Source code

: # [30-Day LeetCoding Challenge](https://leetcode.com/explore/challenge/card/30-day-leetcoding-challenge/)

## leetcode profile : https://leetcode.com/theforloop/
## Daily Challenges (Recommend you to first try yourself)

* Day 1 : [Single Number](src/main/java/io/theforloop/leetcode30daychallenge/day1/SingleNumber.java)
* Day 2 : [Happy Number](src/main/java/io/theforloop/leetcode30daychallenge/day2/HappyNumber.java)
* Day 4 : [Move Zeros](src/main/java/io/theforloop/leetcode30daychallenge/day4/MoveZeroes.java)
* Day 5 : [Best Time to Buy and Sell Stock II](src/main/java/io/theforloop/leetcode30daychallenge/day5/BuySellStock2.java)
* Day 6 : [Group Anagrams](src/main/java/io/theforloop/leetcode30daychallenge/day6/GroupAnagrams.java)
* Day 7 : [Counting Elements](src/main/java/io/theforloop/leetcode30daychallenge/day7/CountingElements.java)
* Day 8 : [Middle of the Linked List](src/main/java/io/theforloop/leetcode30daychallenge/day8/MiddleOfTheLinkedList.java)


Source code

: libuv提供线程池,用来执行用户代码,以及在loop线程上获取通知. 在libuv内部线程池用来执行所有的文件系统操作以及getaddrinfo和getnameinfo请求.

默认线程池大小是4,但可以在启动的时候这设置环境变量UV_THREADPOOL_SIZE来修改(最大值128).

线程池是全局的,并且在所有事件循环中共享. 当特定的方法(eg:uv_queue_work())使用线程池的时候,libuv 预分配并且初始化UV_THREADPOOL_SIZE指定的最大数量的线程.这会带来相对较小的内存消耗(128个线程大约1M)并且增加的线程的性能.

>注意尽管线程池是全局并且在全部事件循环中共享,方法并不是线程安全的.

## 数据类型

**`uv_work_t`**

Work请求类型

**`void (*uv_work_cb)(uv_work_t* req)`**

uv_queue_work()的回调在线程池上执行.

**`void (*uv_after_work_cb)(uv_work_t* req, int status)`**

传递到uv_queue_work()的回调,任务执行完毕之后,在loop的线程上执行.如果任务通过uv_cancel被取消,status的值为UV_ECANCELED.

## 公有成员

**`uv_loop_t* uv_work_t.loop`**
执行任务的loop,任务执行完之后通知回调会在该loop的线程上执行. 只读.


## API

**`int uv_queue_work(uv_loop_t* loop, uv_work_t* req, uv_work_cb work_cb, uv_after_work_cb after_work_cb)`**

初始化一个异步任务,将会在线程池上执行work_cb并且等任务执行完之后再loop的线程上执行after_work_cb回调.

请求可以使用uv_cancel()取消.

## TASK TO CARRY OUT
Could you return all lines from the records that include the word "void"?

## EXERCISE OUTPUT
**`void (*uv_work_cb)(uv_work_t* req)`**
**`void (*uv_after_work_cb)(uv_work_t* req, int status)`**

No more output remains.